We asked Hélène L'Heuillet, a prominent French philosopher and psychoanalyst, to help us understand how fear works and how we can control it in light of this weekend's horrific events.
This article originally appeared on VICE France
It is an understatement to say that the mood in France is grim. Faced again with the aftermath of horrific terrorist acts, French Prime Minister Manuel Valls said his country was at "war against terrorism, against jihadism, against radical Islamism." Ordinary Parisians are in shock, either staying at home and waiting for the panic and grief to pass, or going out to demonstrate that life must go on even in the face of unspeakable violence.
In an effort to understand and control the fear that many of are feeling, we reached out to Hélène L'Heuillet, a prominent French philosopher and psychoanalyst.
VICE: Why do you think the terrorists targeted mainly young people?
Hélène L'Heuillet: You know, this is the typical weapon of fear. The most prominent attacks, the ones that sow fear, often affect the youth most. One can remember the bombing of a casino in Algiers, for example.
As such, the 11th Arrondissement is an ideal target in Paris. It is a neighborhood filled with young people, and the Bataclan [the theater attacked by the terrorists] is a symbol of the district. Attacking it with a single hit, you achieve hundreds of shots: hurt families, annihilate a potential that lies in every single young, etc. In addition, you attack the notion of partying, a symbol of an alleged Western decadence.
These terrorists also consider Western youth as the paragons of modern sin.

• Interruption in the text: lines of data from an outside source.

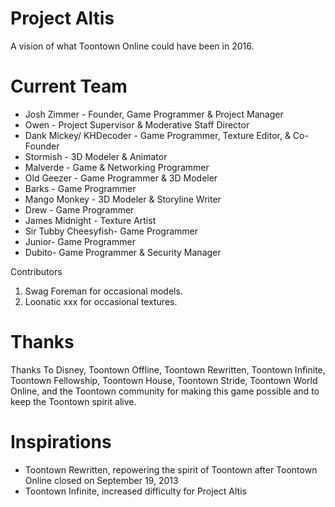 # Project Altis
A vision of what Toontown Online could have been in 2016.
  
# Current Team
 
* Josh Zimmer - Founder, Game Programmer & Project Manager
* Owen - Project Supervisor & Moderative Staff Director
* Dank Mickey/ KHDecoder - Game Programmer, Texture Editor, & Co-Founder
* Stormish - 3D Modeler & Animator
* Malverde - Game & Networking Programmer
* Old Geezer - Game Programmer & 3D Modeler
* Barks - Game Programmer
* Mango Monkey - 3D Modeler & Storyline Writer
* Drew - Game Programmer
* James Midnight - Texture Artist
* Sir Tubby Cheesyfish- Game Programmer
* Junior- Game Programmer
* Dubito- Game Programmer & Security Manager

Contributors
1. Swag Foreman for occasional models.
2. Loonatic xxx for occasional textures.

# Thanks

Thanks To Disney, Toontown Offline, Toontown Rewritten, Toontown Infinite, Toontown Fellowship, Toontown House, Toontown Stride, Toontown World Online, and the Toontown community for making this game possible and to keep the Toontown spirit alive.

# Inspirations
* Toontown Rewritten, repowering the spirit of Toontown after Toontown Online closed on September 19, 2013
* Toontown Infinite, increased difficulty for Project Altis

Yes, and in this denunciation lies the revolutionary aspect of the Islamic State's ideology. Its criticism of capitalism is everywhere. The organization has consistently vilified the Western materialism, its presumed hedonism, etc.
A hedonism that the IS binds to idolatry—a notion that the group has strongly criticized in its statements after the attacks.
It should be understood that the attack at the Eagles of Death Metal concert was not by chance. This American band represents a lot that the terrorists hate. Moreover, relation between the band and its public is unacceptable for the Islamic State. Remember when Osama bin Laden said, "We love death, you love life." It was a push of his condemnation of idolatry up to denunciation of idolatry of life.
Fear seems to be one of the keys for better comprehending a reason for the group's attacks.
During so-called conventional wars, fear is an inherent consequence of the conflict. The ultimate objective of the war is not to arouse fear among populations, but to triumph over the enemy.
Nowadays, fear is at the root of a conflict which is being exported more and more into our territory. The Islamic State knows that it will not reverse French political system with eight attackers. With 9/11, the terrorists knew that the American political system would survive the attacks. It is not important to win. It is important to scare.
As a psychoanalyst, how do you approach the consequences of this fear in individuals?
In my experience, I can tell you that fear isolates. This is one of its characteristics, noticeable among many patients I received on Saturday morning. Their psychic insecurity was real. But this is not new. Wars have always isolated people. Fear locks us in the room, in what is near, immediately visible, and sensitive. Seeing the mobilization among the population after the January attacks [on Charlie Hebdo] helped us understand that people sought, above all, to break from that sense of isolation.
Do you think this fear arises from our misunderstanding of the way terrorists think, which we judge as irrational?
The renunciation of life—an attitude advocated by these terrorists—is indeed the opposite of thinking that is cultivated in the West. At the same time, we must not close our eyes. One of the great fears of our society comes from the fascination that a part of our youth has for IS—a fascination that is not solely within the domain of the irrational.
These young terrorists—even very young in some cases—seek, above all, to find answers to their personal questions, questions inherent to adolescence. Unfortunately, the ideology of IS, provides them with it... This ideology of destruction is totalitarian.
The radical nature of this ideology prevents any external criticism.
Yes, we are speechless before it. Besides, it is enough to listen what people say after the attacks: "It's horrible," and so on. It is extremely difficult to find suitable words. Big totalitarian ideologies have always engendered this sense of helplessness, extreme ineffability.
What about the fear of a new attack—is this likely to fade anytime soon?
For many years, France has not experienced such a situation—probably since the Occupation. It is therefore legitimate to feel such fear. But, you know, a state of war is not a synonym for hysteria. A feeling usually settles and allows people to continue to live their lives. It was also seen after the January attacks. Parisians are not going to hole themselves up at home. It will be the same this time.